> [Required action]
List each line of the data that holds the word "undefined".

> [Dataset entries]
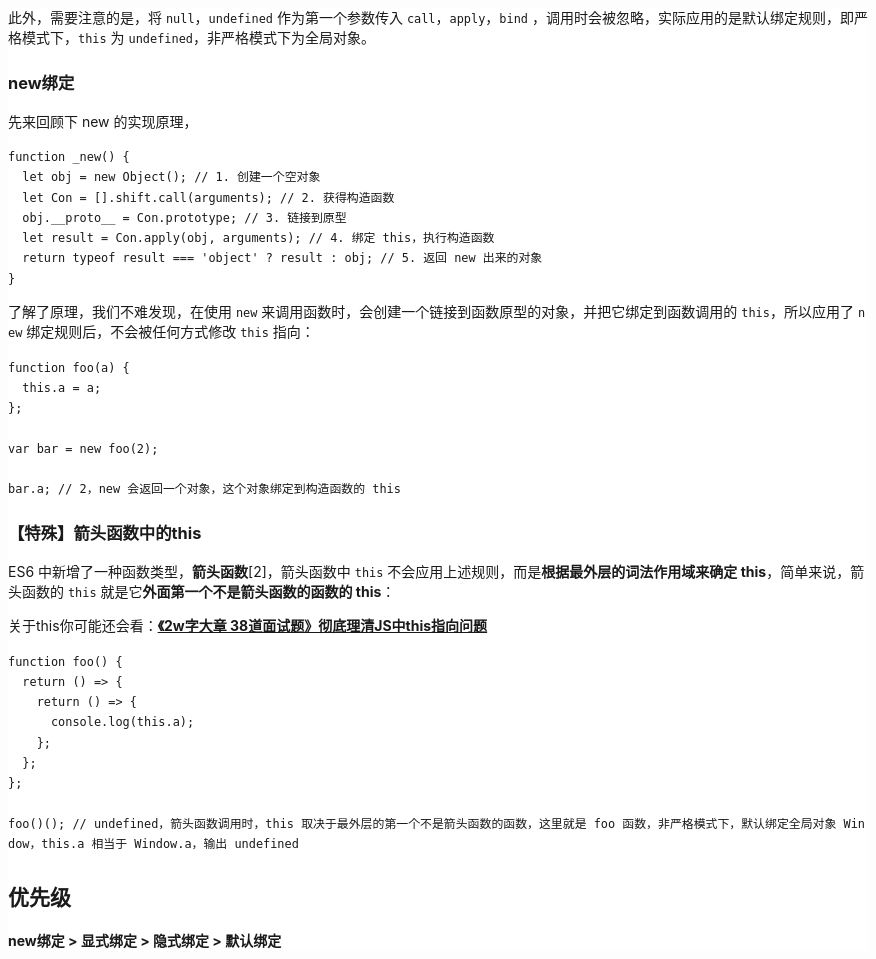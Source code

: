 此外，需要注意的是，将 `null`，`undefined` 作为第一个参数传入 `call`，`apply`，`bind` ，调用时会被忽略，实际应用的是默认绑定规则，即严格模式下，`this` 为 `undefined`，非严格模式下为全局对象。

### new绑定

先来回顾下 new 的实现原理，

```
function _new() {
  let obj = new Object(); // 1. 创建一个空对象
  let Con = [].shift.call(arguments); // 2. 获得构造函数
  obj.__proto__ = Con.prototype; // 3. 链接到原型
  let result = Con.apply(obj, arguments); // 4. 绑定 this，执行构造函数
  return typeof result === 'object' ? result : obj; // 5. 返回 new 出来的对象
}
```

了解了原理，我们不难发现，在使用 `new` 来调用函数时，会创建一个链接到函数原型的对象，并把它绑定到函数调用的 `this`，所以应用了 `new` 绑定规则后，不会被任何方式修改 `this` 指向：

```
function foo(a) {
  this.a = a;
};

var bar = new foo(2);

bar.a; // 2，new 会返回一个对象，这个对象绑定到构造函数的 this
```

### 【特殊】箭头函数中的this

ES6 中新增了一种函数类型，**箭头函数**[2]，箭头函数中 `this` 不会应用上述规则，而是**根据最外层的词法作用域来确定 this**，简单来说，箭头函数的 `this` 就是它**外面第一个不是箭头函数的函数的 this**：

关于this你可能还会看：[**《2w字大章 38道面试题》彻底理清JS中this指向问题**](http://mp.weixin.qq.com/s?__biz=MzAxODE4MTEzMA==&mid=2650095648&idx=1&sn=ef90aa87af4dffda10c2ae36e9206d35&chksm=83dbdd45b4ac545306307d1443604bf0993c2677ca71b89cafc8647303224333406ba70a38fe&scene=21#wechat_redirect)

```
function foo() {
  return () => {
    return () => {
      console.log(this.a);
    };
  };
};

foo()(); // undefined，箭头函数调用时，this 取决于最外层的第一个不是箭头函数的函数，这里就是 foo 函数，非严格模式下，默认绑定全局对象 Window，this.a 相当于 Window.a，输出 undefined
```

## 优先级

**new绑定 > 显式绑定 > 隐式绑定 > 默认绑定**
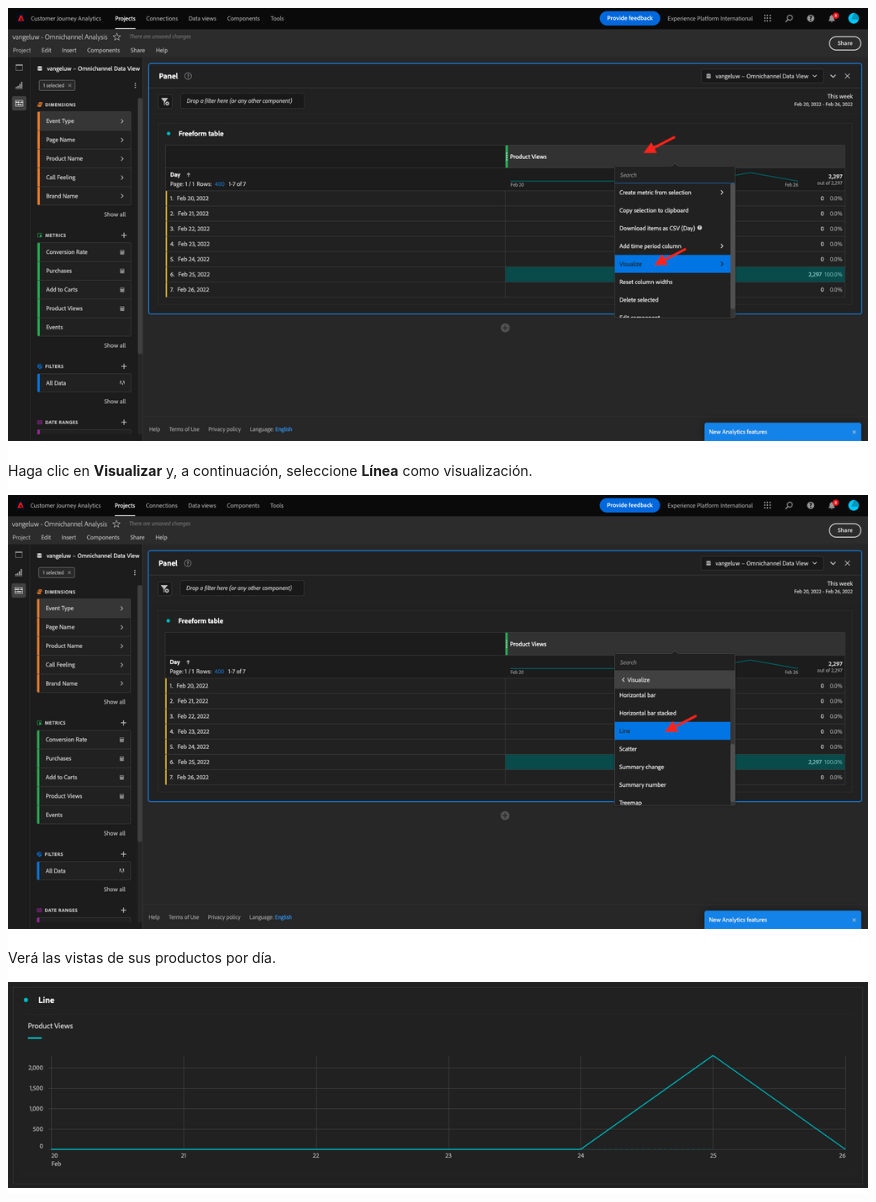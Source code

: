 ![demostración](./images/pro4.png)

Haga clic en **Visualizar** y, a continuación, seleccione **Línea** como visualización.

![demostración](./images/pro5.png)

Verá las vistas de sus productos por día.

![demostración](./images/pro6.png)
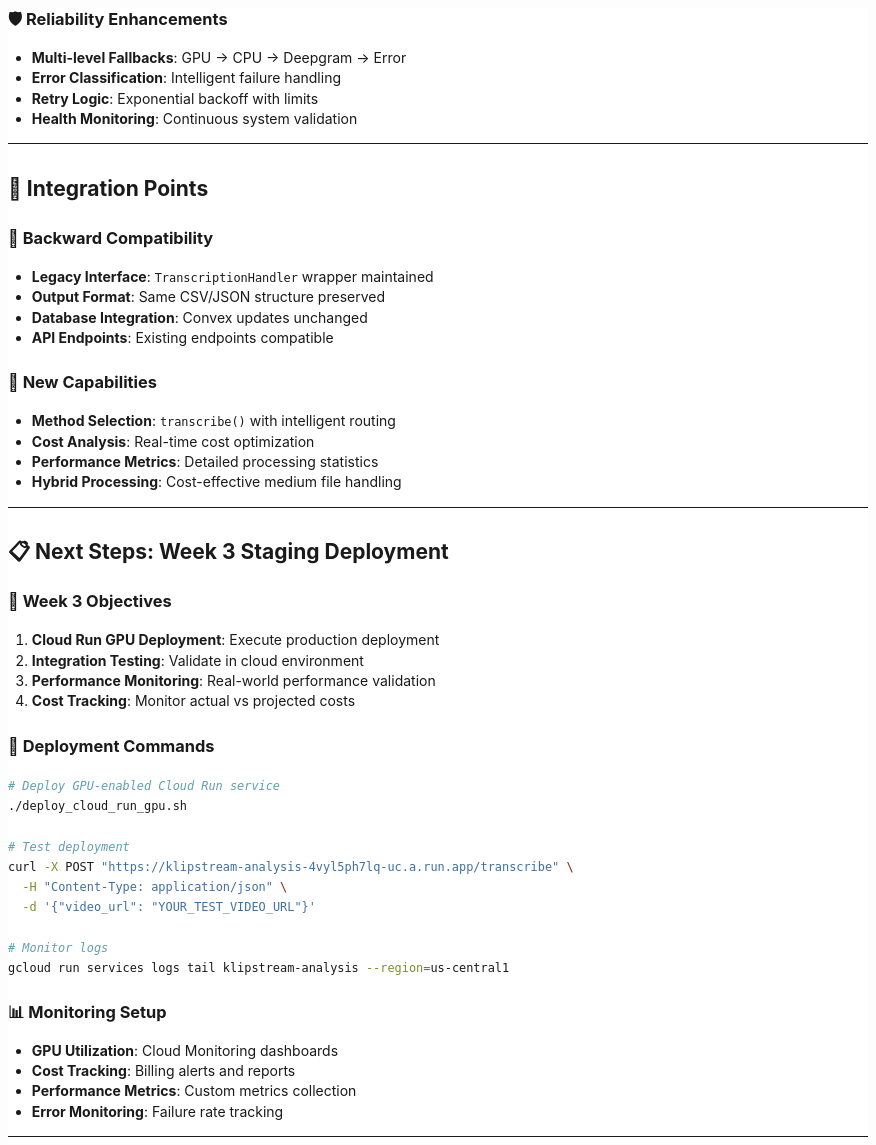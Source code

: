 ### 🛡️ **Reliability Enhancements**
- **Multi-level Fallbacks**: GPU → CPU → Deepgram → Error
- **Error Classification**: Intelligent failure handling
- **Retry Logic**: Exponential backoff with limits
- **Health Monitoring**: Continuous system validation

---

## 🎯 **Integration Points**

### 🔄 **Backward Compatibility**
- **Legacy Interface**: `TranscriptionHandler` wrapper maintained
- **Output Format**: Same CSV/JSON structure preserved
- **Database Integration**: Convex updates unchanged
- **API Endpoints**: Existing endpoints compatible

### 🔌 **New Capabilities**
- **Method Selection**: `transcribe()` with intelligent routing
- **Cost Analysis**: Real-time cost optimization
- **Performance Metrics**: Detailed processing statistics
- **Hybrid Processing**: Cost-effective medium file handling

---

## 📋 **Next Steps: Week 3 Staging Deployment**

### 🎯 **Week 3 Objectives**
1. **Cloud Run GPU Deployment**: Execute production deployment
2. **Integration Testing**: Validate in cloud environment
3. **Performance Monitoring**: Real-world performance validation
4. **Cost Tracking**: Monitor actual vs projected costs

### 🚀 **Deployment Commands**
```bash
# Deploy GPU-enabled Cloud Run service
./deploy_cloud_run_gpu.sh

# Test deployment
curl -X POST "https://klipstream-analysis-4vyl5ph7lq-uc.a.run.app/transcribe" \
  -H "Content-Type: application/json" \
  -d '{"video_url": "YOUR_TEST_VIDEO_URL"}'

# Monitor logs
gcloud run services logs tail klipstream-analysis --region=us-central1
```

### 📊 **Monitoring Setup**
- **GPU Utilization**: Cloud Monitoring dashboards
- **Cost Tracking**: Billing alerts and reports
- **Performance Metrics**: Custom metrics collection
- **Error Monitoring**: Failure rate tracking

---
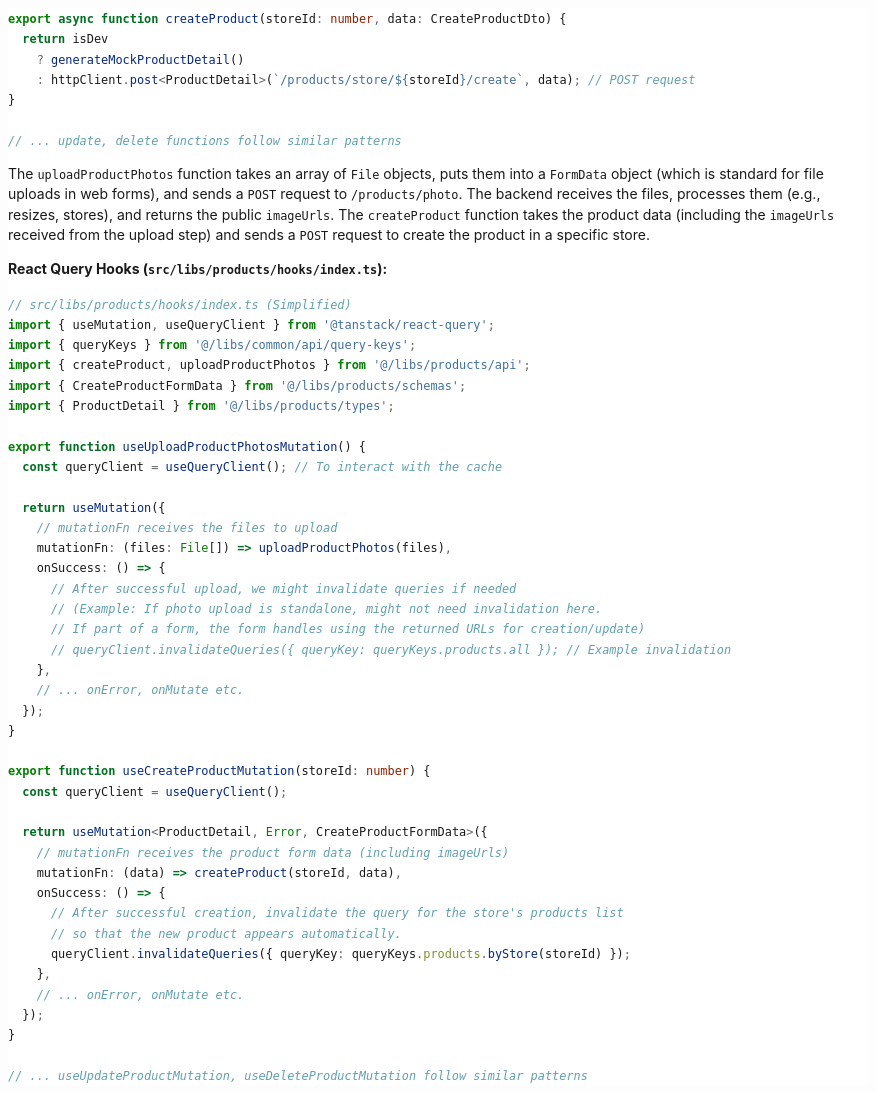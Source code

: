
 ```typescript
export async function createProduct(storeId: number, data: CreateProductDto) {
  return isDev
    ? generateMockProductDetail()
    : httpClient.post<ProductDetail>(`/products/store/${storeId}/create`, data); // POST request
}

// ... update, delete functions follow similar patterns
```

The `uploadProductPhotos` function takes an array of `File` objects, puts them into a `FormData` object (which is standard for file uploads in web forms), and sends a `POST` request to `/products/photo`. The backend receives the files, processes them (e.g., resizes, stores), and returns the public `imageUrls`. The `createProduct` function takes the product data (including the `imageUrls` received from the upload step) and sends a `POST` request to create the product in a specific store.

**React Query Hooks (`src/libs/products/hooks/index.ts`):**

```typescript
// src/libs/products/hooks/index.ts (Simplified)
import { useMutation, useQueryClient } from '@tanstack/react-query';
import { queryKeys } from '@/libs/common/api/query-keys';
import { createProduct, uploadProductPhotos } from '@/libs/products/api';
import { CreateProductFormData } from '@/libs/products/schemas';
import { ProductDetail } from '@/libs/products/types';

export function useUploadProductPhotosMutation() {
  const queryClient = useQueryClient(); // To interact with the cache

  return useMutation({
    // mutationFn receives the files to upload
    mutationFn: (files: File[]) => uploadProductPhotos(files),
    onSuccess: () => {
      // After successful upload, we might invalidate queries if needed
      // (Example: If photo upload is standalone, might not need invalidation here.
      // If part of a form, the form handles using the returned URLs for creation/update)
      // queryClient.invalidateQueries({ queryKey: queryKeys.products.all }); // Example invalidation
    },
    // ... onError, onMutate etc.
  });
}

export function useCreateProductMutation(storeId: number) {
  const queryClient = useQueryClient();

  return useMutation<ProductDetail, Error, CreateProductFormData>({
    // mutationFn receives the product form data (including imageUrls)
    mutationFn: (data) => createProduct(storeId, data),
    onSuccess: () => {
      // After successful creation, invalidate the query for the store's products list
      // so that the new product appears automatically.
      queryClient.invalidateQueries({ queryKey: queryKeys.products.byStore(storeId) });
    },
    // ... onError, onMutate etc.
  });
}

// ... useUpdateProductMutation, useDeleteProductMutation follow similar patterns
```
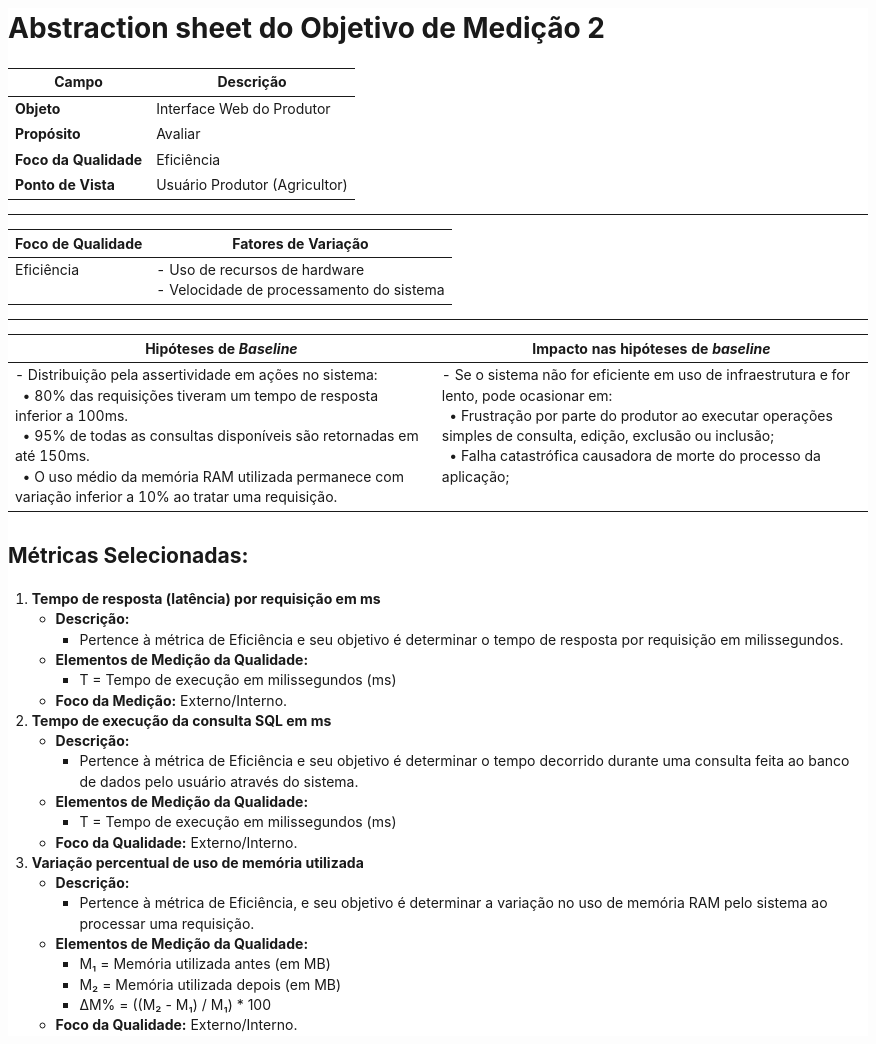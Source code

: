 # Abstraction sheet do Objetivo de Medição 2

| **Campo**               | **Descrição**                                         |
|------------------------|-------------------------------------------------------|
| **Objeto**             | Interface Web do Produtor                             |
| **Propósito**          | Avaliar                                               |
| **Foco da Qualidade**  | Eficiência                                            |
| **Ponto de Vista**     | Usuário Produtor (Agricultor)                         |

---

| **Foco de Qualidade** | **Fatores de Variação**                                |
|------------------------|--------------------------------------------------------|
| Eficiência             | - Uso de recursos de hardware <br> - Velocidade de processamento do sistema |

---

| **Hipóteses de _Baseline_** | **Impacto nas hipóteses de _baseline_** |
|-----------------------------|------------------------------------------|
| - Distribuição pela assertividade em ações no sistema: <br> &nbsp;&nbsp;• 80% das requisições tiveram um tempo de resposta inferior a 100ms. <br> &nbsp;&nbsp;• 95% de todas as consultas disponíveis são retornadas em até 150ms. <br> &nbsp;&nbsp;• O uso médio da memória RAM utilizada permanece com variação inferior a 10% ao tratar uma requisição. | - Se o sistema não for eficiente em uso de infraestrutura e for lento, pode ocasionar em: <br> &nbsp;&nbsp;• Frustração por parte do produtor ao executar operações simples de consulta, edição, exclusão ou inclusão; <br> &nbsp;&nbsp;• Falha catastrófica causadora de morte do processo da aplicação; |


## **Métricas Selecionadas:**

1. **Tempo de resposta (latência) por requisição em ms**
    - **Descrição:**
        - Pertence à métrica de Eficiência e seu objetivo é determinar o tempo de resposta por requisição em milissegundos.
    - **Elementos de Medição da Qualidade:**
        - T = Tempo de execução em milissegundos (ms)
    - **Foco da Medição:** Externo/Interno.
2. **Tempo de execução da consulta SQL em ms**
    - **Descrição:**
        - Pertence à métrica de Eficiência e seu objetivo é determinar o tempo decorrido durante uma consulta feita ao banco de dados pelo usuário através do sistema.
    - **Elementos de Medição da Qualidade:**
        - T = Tempo de execução em milissegundos (ms)
    - **Foco da Qualidade:** Externo/Interno.
3. **Variação percentual de uso de memória utilizada**
    - **Descrição:**
        - Pertence à métrica de Eficiência, e seu objetivo é determinar a variação no uso de memória RAM pelo sistema ao processar uma requisição.
    - **Elementos de Medição da Qualidade:**
        - M₁ = Memória utilizada antes (em MB)
        - M₂ = Memória utilizada depois (em MB)
        - ΔM% = ((M₂ - M₁) / M₁) * 100
    - **Foco da Qualidade:** Externo/Interno.
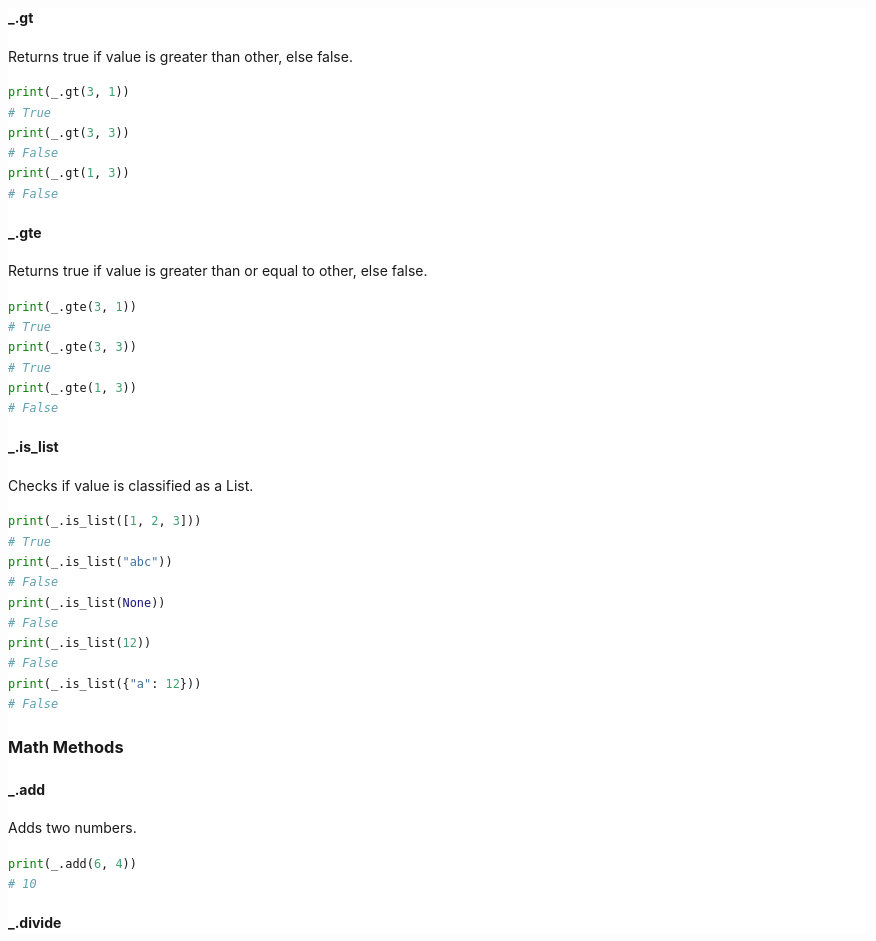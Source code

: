 #### _.gt

Returns true if value is greater than other, else false.

```python
print(_.gt(3, 1))
# True
print(_.gt(3, 3))
# False
print(_.gt(1, 3))
# False
```

#### _.gte

Returns true if value is greater than or equal to other, else false.

```python
print(_.gte(3, 1))
# True
print(_.gte(3, 3))
# True
print(_.gte(1, 3))
# False
```

#### _.is_list

Checks if value is classified as a List.

```python
print(_.is_list([1, 2, 3]))
# True
print(_.is_list("abc"))
# False
print(_.is_list(None))
# False
print(_.is_list(12))
# False
print(_.is_list({"a": 12}))
# False
```

### Math Methods

#### _.add

Adds two numbers.

```python
print(_.add(6, 4))
# 10
```

#### _.divide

> [Answer section]
: 此外，需要注意的是，将 `null`，`undefined` 作为第一个参数传入 `call`，`apply`，`bind` ，调用时会被忽略，实际应用的是默认绑定规则，即严格模式下，`this` 为 `undefined`，非严格模式下为全局对象。
foo()(); // undefined，箭头函数调用时，this 取决于最外层的第一个不是箭头函数的函数，这里就是 foo 函数，非严格模式下，默认绑定全局对象 Window，this.a 相当于 Window.a，输出 undefined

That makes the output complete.